Essentials of Documentation requirements in ISO13485 – Lesson 3
You will see in the end, it’s all about documentation. If not in this part then by the end you will perceive the importance of documenting practically everything. Everything has to be documented, so it can be tracked. In this QMS world, there is an already known saying that says: “…if it isn’t documented like it didn’t happen.”
In essence, everything revolves around documenting statements, required procedures, and records, including all the essential documents for planning, operation, and control of the organization’s process. Documentation is key for objective evidence. Objective evidence to support your personnel through the design, development, manufacturing, and support of medical devices.
There are few methodical requirements that act as a driving force for the establishment and implementation of the Quality Management System. And the essential element is the Quality Manual.
It’s the primary guide for your company.

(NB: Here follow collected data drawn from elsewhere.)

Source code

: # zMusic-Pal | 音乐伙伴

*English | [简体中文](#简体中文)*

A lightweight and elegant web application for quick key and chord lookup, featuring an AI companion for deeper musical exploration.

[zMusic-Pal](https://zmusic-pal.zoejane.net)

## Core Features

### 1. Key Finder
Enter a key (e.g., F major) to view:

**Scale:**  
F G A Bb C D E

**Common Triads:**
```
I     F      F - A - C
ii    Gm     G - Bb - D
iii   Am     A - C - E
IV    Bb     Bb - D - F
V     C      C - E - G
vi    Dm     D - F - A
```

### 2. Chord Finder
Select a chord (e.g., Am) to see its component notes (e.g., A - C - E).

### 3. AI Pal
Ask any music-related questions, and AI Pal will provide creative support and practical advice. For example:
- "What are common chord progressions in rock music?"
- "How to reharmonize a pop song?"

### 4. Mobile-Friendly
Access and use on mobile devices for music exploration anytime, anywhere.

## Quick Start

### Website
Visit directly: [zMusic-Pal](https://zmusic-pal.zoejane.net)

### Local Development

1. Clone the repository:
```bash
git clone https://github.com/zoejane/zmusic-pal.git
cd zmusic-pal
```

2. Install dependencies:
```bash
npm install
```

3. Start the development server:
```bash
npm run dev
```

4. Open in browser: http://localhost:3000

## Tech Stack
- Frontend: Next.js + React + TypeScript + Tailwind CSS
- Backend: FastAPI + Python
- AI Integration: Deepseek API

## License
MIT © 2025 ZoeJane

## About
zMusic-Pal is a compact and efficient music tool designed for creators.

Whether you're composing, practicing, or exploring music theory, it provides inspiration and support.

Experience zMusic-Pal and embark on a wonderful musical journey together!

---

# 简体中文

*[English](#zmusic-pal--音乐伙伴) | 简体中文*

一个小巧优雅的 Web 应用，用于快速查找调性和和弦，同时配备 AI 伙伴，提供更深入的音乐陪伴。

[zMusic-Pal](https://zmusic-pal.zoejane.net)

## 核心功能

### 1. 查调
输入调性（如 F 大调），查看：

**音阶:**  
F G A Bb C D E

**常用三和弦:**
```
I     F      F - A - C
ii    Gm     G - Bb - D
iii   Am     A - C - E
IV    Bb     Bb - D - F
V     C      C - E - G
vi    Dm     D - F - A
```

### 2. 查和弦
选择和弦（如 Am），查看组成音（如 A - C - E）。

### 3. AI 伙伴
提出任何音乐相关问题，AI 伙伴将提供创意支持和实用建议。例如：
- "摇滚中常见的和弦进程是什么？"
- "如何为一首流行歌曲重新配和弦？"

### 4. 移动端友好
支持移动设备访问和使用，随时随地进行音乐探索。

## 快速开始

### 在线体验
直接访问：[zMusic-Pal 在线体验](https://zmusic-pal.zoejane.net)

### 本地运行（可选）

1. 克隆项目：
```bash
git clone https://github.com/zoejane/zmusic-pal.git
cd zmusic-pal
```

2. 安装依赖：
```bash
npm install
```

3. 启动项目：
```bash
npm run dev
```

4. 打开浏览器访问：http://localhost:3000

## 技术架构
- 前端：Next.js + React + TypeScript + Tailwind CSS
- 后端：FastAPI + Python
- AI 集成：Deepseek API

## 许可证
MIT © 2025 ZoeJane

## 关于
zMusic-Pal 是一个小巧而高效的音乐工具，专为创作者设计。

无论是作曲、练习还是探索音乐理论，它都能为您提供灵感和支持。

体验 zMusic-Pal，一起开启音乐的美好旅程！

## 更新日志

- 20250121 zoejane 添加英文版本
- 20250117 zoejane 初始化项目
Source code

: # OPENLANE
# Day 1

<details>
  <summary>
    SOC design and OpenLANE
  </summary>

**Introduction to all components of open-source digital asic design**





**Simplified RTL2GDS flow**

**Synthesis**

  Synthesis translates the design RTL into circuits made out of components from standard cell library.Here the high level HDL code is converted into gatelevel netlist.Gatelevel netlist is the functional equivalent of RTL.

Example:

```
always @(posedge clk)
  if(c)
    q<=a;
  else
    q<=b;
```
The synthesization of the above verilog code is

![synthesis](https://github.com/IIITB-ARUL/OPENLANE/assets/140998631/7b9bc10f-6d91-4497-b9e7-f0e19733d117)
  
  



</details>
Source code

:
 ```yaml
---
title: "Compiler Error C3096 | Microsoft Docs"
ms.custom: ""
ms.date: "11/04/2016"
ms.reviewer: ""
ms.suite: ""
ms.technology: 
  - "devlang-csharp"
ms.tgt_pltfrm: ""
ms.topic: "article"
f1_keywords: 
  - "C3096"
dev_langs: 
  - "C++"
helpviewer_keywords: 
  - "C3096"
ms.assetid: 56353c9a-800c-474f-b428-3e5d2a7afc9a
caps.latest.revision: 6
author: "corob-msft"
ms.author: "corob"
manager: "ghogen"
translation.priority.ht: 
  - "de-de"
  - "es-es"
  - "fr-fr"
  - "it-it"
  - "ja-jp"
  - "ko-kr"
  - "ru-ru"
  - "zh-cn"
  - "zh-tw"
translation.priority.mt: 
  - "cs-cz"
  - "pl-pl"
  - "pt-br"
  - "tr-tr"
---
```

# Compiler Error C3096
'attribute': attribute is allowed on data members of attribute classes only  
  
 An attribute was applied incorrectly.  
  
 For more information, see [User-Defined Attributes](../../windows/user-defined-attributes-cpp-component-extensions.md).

It represents the quality culture of the organization, as well it has the role to outline the structure of the documentation used in QMS. It moreover has the duty to delineate authorities, inter-relationships, and responsibilities other personnel for performing within the system.
“qmsWrapper includes an Interactive Quality Manual Creator Tool that helps you create your company’s Quality Manual, that is fully integrated with your QMS processes or workflows, all in accordance with ISO 13485:2016.”
Medical Device File
It’s your documented guideline. By ISO13485:2016 you have to establish one or more Medical Device Files. That implies for each medical device type or medical device family. The File should obtain the certificate of conformity or any document that shows that all processes in the design, production, packing, storage, and handling suffice are compliant to the requirements of the standard.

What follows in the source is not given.